→ **DESCRIPTION OF THE TASK**
The answer must consist of every line from the entries that holds the word "term".

→ **AVAILABLE RECORDS**
◇ ◇ ◇
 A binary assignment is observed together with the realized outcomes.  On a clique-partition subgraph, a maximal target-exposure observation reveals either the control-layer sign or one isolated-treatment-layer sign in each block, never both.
◇ ◇ ◇
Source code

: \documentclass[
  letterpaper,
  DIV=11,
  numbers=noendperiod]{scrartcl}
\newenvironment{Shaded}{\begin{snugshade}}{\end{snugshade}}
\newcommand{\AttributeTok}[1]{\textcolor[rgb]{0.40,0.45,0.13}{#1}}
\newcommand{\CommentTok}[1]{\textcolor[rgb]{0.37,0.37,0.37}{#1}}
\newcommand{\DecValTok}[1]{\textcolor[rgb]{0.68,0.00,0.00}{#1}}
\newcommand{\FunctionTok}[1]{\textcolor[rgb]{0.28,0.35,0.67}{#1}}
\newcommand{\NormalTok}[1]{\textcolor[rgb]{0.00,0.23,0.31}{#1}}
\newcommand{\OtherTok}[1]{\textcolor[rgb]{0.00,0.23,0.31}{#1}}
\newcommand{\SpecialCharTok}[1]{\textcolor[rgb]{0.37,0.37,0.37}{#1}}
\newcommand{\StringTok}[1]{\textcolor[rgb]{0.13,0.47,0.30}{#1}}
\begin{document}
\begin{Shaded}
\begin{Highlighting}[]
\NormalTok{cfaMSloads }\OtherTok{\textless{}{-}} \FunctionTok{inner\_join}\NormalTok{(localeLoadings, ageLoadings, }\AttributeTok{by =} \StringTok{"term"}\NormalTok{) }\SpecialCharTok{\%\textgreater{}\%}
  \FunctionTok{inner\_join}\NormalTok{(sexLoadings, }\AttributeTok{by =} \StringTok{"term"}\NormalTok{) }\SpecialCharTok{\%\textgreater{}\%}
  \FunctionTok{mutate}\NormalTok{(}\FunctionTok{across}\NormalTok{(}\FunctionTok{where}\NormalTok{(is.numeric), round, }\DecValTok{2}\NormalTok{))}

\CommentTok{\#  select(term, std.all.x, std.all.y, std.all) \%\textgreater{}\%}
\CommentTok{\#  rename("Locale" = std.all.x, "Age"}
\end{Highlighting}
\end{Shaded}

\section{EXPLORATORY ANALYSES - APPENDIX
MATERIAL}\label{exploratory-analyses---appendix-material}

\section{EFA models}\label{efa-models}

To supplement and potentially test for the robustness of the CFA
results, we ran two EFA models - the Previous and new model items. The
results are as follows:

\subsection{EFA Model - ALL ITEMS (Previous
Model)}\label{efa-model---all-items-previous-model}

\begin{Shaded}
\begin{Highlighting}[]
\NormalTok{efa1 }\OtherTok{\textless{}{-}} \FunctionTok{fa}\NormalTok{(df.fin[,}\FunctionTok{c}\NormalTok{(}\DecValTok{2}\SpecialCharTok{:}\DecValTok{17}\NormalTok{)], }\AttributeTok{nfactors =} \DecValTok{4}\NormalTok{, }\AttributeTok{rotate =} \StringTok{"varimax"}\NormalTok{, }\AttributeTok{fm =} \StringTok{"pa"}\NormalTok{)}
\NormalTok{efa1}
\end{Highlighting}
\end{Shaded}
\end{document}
◇ ◇ ◇
→ **ANSWER**
\NormalTok{cfaMSloads }\OtherTok{\textless{}{-}} \FunctionTok{inner\_join}\NormalTok{(localeLoadings, ageLoadings, }\AttributeTok{by =} \StringTok{"term"}\NormalTok{) }\SpecialCharTok{\%\textgreater{}\%}
  \FunctionTok{inner\_join}\NormalTok{(sexLoadings, }\AttributeTok{by =} \StringTok{"term"}\NormalTok{) }\SpecialCharTok{\%\textgreater{}\%}
\CommentTok{\#  select(term, std.all.x, std.all.y, std.all) \%\textgreater{}\%}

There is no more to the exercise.